* **Task requirements**
Entries follow. Give back exactly the lines starting at the one containing "Incididunt magna elit" and ending at the one containing "Python random forest", and no other lines.

* **Data shown**
□ □ □ □ □ □ □
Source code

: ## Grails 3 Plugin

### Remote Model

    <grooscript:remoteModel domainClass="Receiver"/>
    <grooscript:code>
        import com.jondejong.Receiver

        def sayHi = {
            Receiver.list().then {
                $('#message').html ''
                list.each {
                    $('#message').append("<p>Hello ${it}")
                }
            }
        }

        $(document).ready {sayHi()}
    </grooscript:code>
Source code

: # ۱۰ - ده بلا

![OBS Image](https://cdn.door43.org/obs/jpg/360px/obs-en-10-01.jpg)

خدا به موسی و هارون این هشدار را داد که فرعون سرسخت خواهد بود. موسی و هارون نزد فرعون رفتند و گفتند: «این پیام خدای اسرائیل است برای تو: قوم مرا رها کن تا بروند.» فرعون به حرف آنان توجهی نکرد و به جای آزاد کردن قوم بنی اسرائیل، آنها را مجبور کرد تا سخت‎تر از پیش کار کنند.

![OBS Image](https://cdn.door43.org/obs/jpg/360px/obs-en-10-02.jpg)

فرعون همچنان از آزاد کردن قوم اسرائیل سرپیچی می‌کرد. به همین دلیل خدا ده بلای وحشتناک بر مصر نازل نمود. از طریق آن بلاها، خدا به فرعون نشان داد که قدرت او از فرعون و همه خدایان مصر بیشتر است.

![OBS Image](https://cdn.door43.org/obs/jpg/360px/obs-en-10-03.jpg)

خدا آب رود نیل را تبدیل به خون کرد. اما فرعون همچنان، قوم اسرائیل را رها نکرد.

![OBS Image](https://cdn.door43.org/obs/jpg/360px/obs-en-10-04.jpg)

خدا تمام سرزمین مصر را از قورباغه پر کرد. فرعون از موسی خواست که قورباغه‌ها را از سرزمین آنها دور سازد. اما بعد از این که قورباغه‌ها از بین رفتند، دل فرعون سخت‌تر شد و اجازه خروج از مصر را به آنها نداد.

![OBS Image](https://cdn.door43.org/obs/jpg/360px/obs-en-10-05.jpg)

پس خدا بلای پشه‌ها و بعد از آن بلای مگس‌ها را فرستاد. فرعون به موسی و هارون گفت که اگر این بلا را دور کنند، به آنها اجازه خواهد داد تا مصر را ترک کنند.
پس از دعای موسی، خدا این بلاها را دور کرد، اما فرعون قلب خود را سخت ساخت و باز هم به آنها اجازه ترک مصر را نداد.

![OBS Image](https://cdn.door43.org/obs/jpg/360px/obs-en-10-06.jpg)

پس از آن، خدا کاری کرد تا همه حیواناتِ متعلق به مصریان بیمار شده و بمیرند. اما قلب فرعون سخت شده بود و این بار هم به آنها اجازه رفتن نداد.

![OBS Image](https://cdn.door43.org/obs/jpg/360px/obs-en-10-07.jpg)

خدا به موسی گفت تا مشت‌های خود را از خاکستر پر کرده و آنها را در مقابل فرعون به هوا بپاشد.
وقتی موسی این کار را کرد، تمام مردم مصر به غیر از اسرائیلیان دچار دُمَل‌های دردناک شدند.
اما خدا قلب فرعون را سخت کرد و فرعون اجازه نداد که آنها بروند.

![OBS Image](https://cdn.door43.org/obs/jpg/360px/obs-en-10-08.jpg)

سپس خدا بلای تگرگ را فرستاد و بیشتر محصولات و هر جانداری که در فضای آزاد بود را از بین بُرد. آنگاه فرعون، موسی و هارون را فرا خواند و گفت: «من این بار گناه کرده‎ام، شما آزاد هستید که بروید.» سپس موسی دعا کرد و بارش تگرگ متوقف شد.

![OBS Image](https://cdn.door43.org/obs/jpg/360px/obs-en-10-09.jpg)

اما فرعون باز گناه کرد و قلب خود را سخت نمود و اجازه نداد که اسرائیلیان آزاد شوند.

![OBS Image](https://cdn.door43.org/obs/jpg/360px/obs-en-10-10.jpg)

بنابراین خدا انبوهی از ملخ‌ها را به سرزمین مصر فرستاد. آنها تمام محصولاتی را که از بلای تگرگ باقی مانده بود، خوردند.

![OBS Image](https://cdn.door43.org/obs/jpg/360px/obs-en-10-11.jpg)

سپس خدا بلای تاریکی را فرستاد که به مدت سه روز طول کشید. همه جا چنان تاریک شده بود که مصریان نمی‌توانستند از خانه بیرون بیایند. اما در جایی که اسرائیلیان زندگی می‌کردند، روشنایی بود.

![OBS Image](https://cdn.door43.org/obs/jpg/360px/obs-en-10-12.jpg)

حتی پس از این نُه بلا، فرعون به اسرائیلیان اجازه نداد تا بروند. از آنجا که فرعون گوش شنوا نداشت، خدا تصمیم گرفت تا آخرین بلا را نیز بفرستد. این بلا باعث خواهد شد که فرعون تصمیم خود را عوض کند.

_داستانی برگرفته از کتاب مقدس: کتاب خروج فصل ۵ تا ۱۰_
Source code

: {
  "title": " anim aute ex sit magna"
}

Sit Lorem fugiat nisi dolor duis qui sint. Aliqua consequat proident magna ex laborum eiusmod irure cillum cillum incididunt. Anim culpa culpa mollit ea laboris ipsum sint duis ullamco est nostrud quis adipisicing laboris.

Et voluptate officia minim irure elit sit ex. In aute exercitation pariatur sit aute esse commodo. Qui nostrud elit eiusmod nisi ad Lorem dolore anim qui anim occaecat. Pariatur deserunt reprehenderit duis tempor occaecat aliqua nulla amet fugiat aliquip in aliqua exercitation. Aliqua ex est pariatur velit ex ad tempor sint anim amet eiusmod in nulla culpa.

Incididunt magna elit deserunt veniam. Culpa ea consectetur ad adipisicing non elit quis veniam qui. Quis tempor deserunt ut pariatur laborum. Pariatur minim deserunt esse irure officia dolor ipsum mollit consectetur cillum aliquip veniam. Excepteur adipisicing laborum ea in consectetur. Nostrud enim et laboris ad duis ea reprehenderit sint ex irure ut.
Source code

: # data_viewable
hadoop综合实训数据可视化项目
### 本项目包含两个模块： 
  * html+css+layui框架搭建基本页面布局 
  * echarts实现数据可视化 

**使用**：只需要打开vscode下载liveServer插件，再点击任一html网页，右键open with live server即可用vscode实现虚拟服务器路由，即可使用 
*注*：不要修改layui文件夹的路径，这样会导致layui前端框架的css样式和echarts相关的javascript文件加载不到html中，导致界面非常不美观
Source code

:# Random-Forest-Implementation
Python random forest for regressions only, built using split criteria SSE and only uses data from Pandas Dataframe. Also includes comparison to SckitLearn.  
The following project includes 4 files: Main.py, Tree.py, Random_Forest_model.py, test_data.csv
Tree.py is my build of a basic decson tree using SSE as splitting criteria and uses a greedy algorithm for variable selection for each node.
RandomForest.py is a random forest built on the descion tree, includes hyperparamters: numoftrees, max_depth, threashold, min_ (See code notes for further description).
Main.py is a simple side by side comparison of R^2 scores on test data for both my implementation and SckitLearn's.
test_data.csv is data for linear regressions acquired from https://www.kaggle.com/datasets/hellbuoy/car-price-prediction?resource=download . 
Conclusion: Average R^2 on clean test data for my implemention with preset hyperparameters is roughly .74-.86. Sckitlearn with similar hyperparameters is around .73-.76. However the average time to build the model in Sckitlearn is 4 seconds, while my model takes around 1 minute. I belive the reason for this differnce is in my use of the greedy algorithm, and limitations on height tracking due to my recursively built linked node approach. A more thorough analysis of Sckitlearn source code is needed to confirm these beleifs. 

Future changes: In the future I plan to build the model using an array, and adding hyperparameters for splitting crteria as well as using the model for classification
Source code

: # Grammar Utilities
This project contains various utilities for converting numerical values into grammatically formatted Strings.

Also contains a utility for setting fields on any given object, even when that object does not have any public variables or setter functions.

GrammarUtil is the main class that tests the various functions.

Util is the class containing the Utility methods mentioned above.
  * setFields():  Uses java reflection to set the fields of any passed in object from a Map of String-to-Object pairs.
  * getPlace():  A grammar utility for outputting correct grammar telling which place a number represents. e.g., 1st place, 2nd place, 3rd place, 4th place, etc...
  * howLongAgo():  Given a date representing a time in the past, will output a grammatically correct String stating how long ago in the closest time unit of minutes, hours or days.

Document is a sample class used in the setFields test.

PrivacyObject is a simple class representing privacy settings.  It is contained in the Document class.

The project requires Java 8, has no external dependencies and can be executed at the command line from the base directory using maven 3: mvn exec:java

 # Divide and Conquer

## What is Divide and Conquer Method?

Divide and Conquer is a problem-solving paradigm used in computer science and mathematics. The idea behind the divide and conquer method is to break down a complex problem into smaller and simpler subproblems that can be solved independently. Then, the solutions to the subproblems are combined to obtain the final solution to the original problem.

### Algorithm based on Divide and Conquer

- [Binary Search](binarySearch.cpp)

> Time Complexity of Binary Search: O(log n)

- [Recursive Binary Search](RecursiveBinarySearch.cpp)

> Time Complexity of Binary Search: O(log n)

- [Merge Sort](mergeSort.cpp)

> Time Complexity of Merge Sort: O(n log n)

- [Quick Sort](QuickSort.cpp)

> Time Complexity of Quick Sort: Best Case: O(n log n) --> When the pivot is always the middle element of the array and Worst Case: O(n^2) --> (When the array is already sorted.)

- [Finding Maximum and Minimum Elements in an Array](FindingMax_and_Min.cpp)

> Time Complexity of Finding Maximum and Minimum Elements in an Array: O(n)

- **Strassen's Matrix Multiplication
□ □ □ □ □ □ □
* **Exercise output**
Incididunt magna elit deserunt veniam. Culpa ea consectetur ad adipisicing non elit quis veniam qui. Quis tempor deserunt ut pariatur laborum. Pariatur minim deserunt esse irure officia dolor ipsum mollit consectetur cillum aliquip veniam. Excepteur adipisicing laborum ea in consectetur. Nostrud enim et laboris ad duis ea reprehenderit sint ex irure ut.
Source code

: # data_viewable
hadoop综合实训数据可视化项目
### 本项目包含两个模块： 
  * html+css+layui框架搭建基本页面布局 
  * echarts实现数据可视化 

**使用**：只需要打开vscode下载liveServer插件，再点击任一html网页，右键open with live server即可用vscode实现虚拟服务器路由，即可使用 
*注*：不要修改layui文件夹的路径，这样会导致layui前端框架的css样式和echarts相关的javascript文件加载不到html中，导致界面非常不美观
Source code

:# Random-Forest-Implementation
Python random forest for regressions only, built using split criteria SSE and only uses data from Pandas Dataframe. Also includes comparison to SckitLearn.  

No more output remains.